At Lady Molly's - Anthony Powell [39]
While indulging in these rather banal reflections, I became aware that the two sisters had begun to quarrel. I had not heard the beginning of the conversation that had led to this discord, but it seemed to be concerned with their respective visits that summer to Thrubworth, their brother’s house.
‘As you know, Erry always makes these difficulties,’ Frederica was saying. ‘It is not that I myself particularly want to go there and live in ghastly discomfort for several weeks and feel frightfully depressed at seeing the place fall to pieces. I would much rather go to the seaside or abroad. But it is nice for the children to see the house, and they enjoy going down to talk to the people at the farm, and all that sort of thing. So if you are determined to go at just that moment—’
‘All right, then,’ said Norah, smiling and showing her teeth like an angry little vixen, ‘I won’t go. Nothing easier. I don’t particularly want to go to the bloody place either, but it is my home, I suppose. Some people might think that ought to be taken into consideration. I was born there. I can’t say I’ve had many happy moments there, it’s true, but I like walking by myself in the woods—and I have plenty of other ways of amusing myself there without bothering either you or Erry or anyone else.’
Eleanor caught my eye with a look to be interpreted as indicating that high words of this kind were not unexpected in the circumstances, but that we should try to quell them. However, before dissension could develop further, it was cut short abruptly by the door of the room opening. A small, gnarled, dumpy, middle-aged woman stood on the threshold. She wore horn-rimmed spectacles and her short legs were enclosed, like Eleanor’s, in blue flannel trousers—somewhat shrunk, for her largely developed thighs seemed to strain their seams—into the pockets of which her hands were deeply plunged.

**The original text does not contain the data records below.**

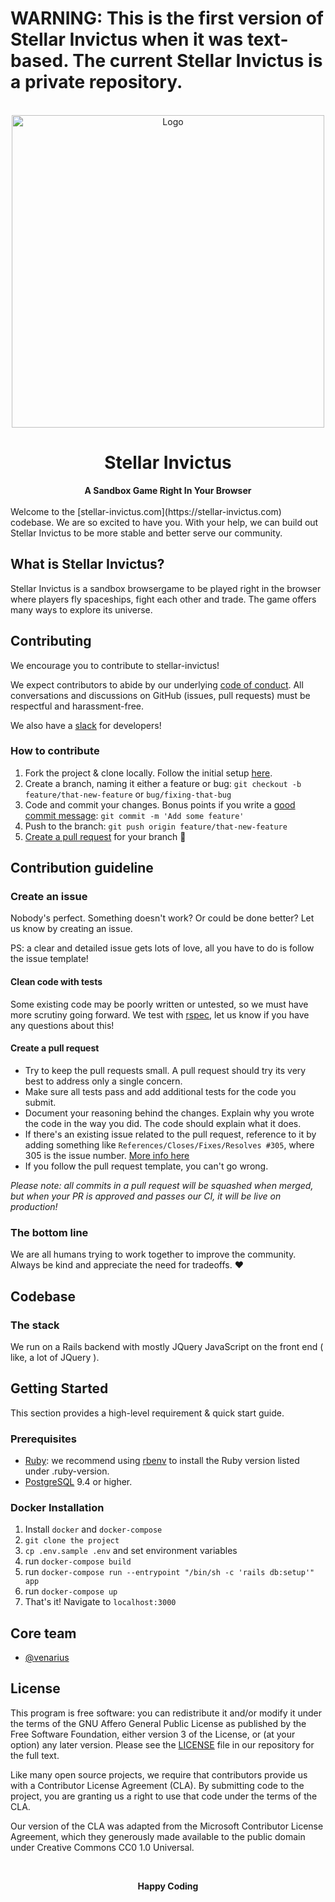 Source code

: # WARNING: This is the first version of Stellar Invictus when it was text-based. The current Stellar Invictus is a private repository.

<div align="center">
  <br>
  <img
    alt="Logo"
    src="https://s3-eu-west-1.amazonaws.com/static.stellar-invictus.com/assets/logos/stellar_side_black.png"
    width=500px
  />
  <h1>Stellar Invictus</h1>
  <strong>A Sandbox Game Right In Your Browser</strong>
</div>
<br/>
Welcome to the [stellar-invictus.com](https://stellar-invictus.com) codebase. We are so excited to have you. With your help, we can build out Stellar Invictus to be more stable and better serve our community.

## What is Stellar Invictus?

Stellar Invictus is a sandbox browsergame to be played right in the browser where players fly spaceships, fight each other and trade. The game offers many ways to explore its universe.

## Contributing

We encourage you to contribute to stellar-invictus!

We expect contributors to abide by our underlying [code of conduct](CODE_OF_CONDUCT.md). All conversations and discussions on GitHub (issues, pull requests) must be respectful and harassment-free.

We also have a [slack](https://join.slack.com/t/stellarinvictus/shared_invite/enQtNjAwMzczMjUzMTI1LWQ4NjljMWFhYjhmYWFlZDhjYjJiMDgxYmYwODA1YTIwZTA2YmE3MzA1NzI3MmVhZjRlOGJhN2Y1ZjhkYTRiYWY) for developers!

### How to contribute

1.  Fork the project & clone locally. Follow the initial setup [here](#getting-started).
2.  Create a branch, naming it either a feature or bug: `git checkout -b feature/that-new-feature` or `bug/fixing-that-bug`
3.  Code and commit your changes. Bonus points if you write a [good commit message](https://chris.beams.io/posts/git-commit/): `git commit -m 'Add some feature'`
4.  Push to the branch: `git push origin feature/that-new-feature`
5.  [Create a pull request](#create-a-pull-request) for your branch 🎉

## Contribution guideline

### Create an issue

Nobody's perfect. Something doesn't work? Or could be done better? Let us know by creating an issue.

PS: a clear and detailed issue gets lots of love, all you have to do is follow the issue template!

#### Clean code with tests

Some existing code may be poorly written or untested, so we must have more scrutiny going forward. We test with [rspec](http://rspec.info/), let us know if you have any questions about this!

#### Create a pull request

- Try to keep the pull requests small. A pull request should try its very best to address only a single concern.
- Make sure all tests pass and add additional tests for the code you submit.
- Document your reasoning behind the changes. Explain why you wrote the code in the way you did. The code should explain what it does.
- If there's an existing issue related to the pull request, reference to it by adding something like `References/Closes/Fixes/Resolves #305`, where 305 is the issue number. [More info here](https://github.com/blog/1506-closing-issues-via-pull-requests)
- If you follow the pull request template, you can't go wrong.

_Please note: all commits in a pull request will be squashed when merged, but when your PR is approved and passes our CI, it will be live on production!_

### The bottom line

We are all humans trying to work together to improve the community. Always be kind and appreciate the need for tradeoffs. ❤️

## Codebase

### The stack

We run on a Rails backend with mostly JQuery JavaScript on the front end ( like, a lot of JQuery ).

## Getting Started

This section provides a high-level requirement & quick start guide.

### Prerequisites

- [Ruby](https://www.ruby-lang.org/en/): we recommend using [rbenv](https://github.com/rbenv/rbenv) to install the Ruby version listed under .ruby-version.
- [PostgreSQL](https://www.postgresql.org/) 9.4 or higher.

### Docker Installation

1. Install `docker` and `docker-compose`
1. `git clone the project`
1. `cp .env.sample .env` and set environment variables
1. run `docker-compose build`
1. run `docker-compose run --entrypoint "/bin/sh -c 'rails db:setup'" app`
1. run `docker-compose up`
1. That's it! Navigate to `localhost:3000`

## Core team

- [@venarius](https://github.com/venarius)

## License

This program is free software: you can redistribute it and/or modify it under the terms of the GNU Affero General Public License as published by the Free Software Foundation, either version 3 of the License, or (at your option) any later version. Please see the [LICENSE](./LICENSE.md) file in our repository for the full text.

Like many open source projects, we require that contributors provide us with a Contributor License Agreement (CLA). By submitting code to the project, you are granting us a right to use that code under the terms of the CLA.

Our version of the CLA was adapted from the Microsoft Contributor License Agreement, which they generously made available to the public domain under Creative Commons CC0 1.0 Universal.

<br/>

<p align="center">
  <strong>Happy Coding</strong>
</p>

‘Why, hullo, Hopkins,’ said Norah Tolland, her face suddenly clearing, and showing, for the first time since I had been in the room, some signs of pleasure. ‘What can we do for you?’

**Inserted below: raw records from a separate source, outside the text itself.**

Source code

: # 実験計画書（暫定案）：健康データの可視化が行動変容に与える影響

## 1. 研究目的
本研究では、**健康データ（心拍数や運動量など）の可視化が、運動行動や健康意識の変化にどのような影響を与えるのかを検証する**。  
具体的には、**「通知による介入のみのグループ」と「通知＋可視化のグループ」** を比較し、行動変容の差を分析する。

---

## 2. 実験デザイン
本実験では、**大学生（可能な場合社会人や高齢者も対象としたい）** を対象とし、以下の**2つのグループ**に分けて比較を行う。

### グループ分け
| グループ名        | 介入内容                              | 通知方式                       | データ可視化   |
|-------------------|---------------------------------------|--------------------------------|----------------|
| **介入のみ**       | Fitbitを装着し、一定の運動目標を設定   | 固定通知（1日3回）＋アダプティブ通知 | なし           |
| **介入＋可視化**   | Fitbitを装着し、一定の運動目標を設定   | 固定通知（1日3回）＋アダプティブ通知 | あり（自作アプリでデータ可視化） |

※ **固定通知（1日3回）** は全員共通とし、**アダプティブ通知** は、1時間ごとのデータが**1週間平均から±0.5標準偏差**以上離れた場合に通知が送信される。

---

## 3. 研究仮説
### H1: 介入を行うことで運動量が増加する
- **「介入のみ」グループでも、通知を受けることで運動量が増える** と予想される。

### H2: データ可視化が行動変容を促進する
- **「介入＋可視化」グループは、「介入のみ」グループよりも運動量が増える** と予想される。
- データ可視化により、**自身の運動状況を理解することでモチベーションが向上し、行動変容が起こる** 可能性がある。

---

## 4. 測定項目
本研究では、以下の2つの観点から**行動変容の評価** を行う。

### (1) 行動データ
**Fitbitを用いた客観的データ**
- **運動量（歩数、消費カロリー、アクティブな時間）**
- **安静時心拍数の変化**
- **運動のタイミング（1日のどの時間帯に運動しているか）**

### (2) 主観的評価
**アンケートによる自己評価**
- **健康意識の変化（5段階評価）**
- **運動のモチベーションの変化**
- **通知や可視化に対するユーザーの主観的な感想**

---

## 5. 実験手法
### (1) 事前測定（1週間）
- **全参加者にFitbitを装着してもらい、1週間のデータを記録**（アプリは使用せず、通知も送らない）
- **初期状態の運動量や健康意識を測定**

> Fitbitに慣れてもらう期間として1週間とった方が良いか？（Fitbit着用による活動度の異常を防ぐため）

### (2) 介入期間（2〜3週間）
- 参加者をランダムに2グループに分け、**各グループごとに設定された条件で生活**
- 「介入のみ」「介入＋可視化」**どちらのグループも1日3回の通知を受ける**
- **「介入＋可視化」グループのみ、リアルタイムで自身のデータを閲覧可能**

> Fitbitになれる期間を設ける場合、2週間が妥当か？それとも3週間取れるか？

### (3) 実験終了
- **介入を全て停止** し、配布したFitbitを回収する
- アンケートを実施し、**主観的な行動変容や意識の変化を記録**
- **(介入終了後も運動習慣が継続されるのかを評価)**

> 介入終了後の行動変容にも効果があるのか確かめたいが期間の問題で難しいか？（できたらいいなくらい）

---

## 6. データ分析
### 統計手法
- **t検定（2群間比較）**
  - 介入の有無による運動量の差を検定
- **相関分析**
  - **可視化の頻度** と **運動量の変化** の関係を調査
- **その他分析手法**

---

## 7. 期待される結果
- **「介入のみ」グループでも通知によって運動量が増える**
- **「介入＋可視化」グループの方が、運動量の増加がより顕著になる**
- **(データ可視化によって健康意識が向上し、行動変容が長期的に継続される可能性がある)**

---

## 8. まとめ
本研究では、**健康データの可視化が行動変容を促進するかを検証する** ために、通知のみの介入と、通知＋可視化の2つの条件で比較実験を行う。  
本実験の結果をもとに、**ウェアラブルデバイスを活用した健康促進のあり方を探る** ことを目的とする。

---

‘Hullo, girls,’ said the woman at the door.
She made no attempt to reply to Norah’s question, continuing to gaze round the room, grinning broadly, but advancing no farther beyond the threshold. She gave the impression of someone doing a turn on the stage.
‘If you take to leaving your front door on the latch,’ she said at last, ‘you’ll find a man will walk in one of these days, and then where will you be, I should like to know? By Jove, I see a man has walked in already. Well, well, well, never mind. There are a lot of them about, so I suppose you can’t keep them out all the time. What I came up for, dear, was to borrow an egg, if you’ve got such a thing. Laid one lately, either of you?’
Norah Tolland laughed.
‘This is my sister, Lady Frederica Budd,’ she said. ‘And Mr.—’
‘Jenkins,’ said Eleanor, in answer to an appeal for my name.
Eleanor was, I thought, less pleased than Norah to see the woman they called Hopkins. In fact, she seemed somewhat put out by her arrival.
‘Pleased to meet you, my dear,’ said Hopkins, holding out her hand to Frederica; ‘and you, my boy,’ she added, smirking in my direction.
‘Miss Hopkins plays the piano most nights at the Merry Thought,’ said Eleanor.
This explanation seemed aimed principally at Frederica.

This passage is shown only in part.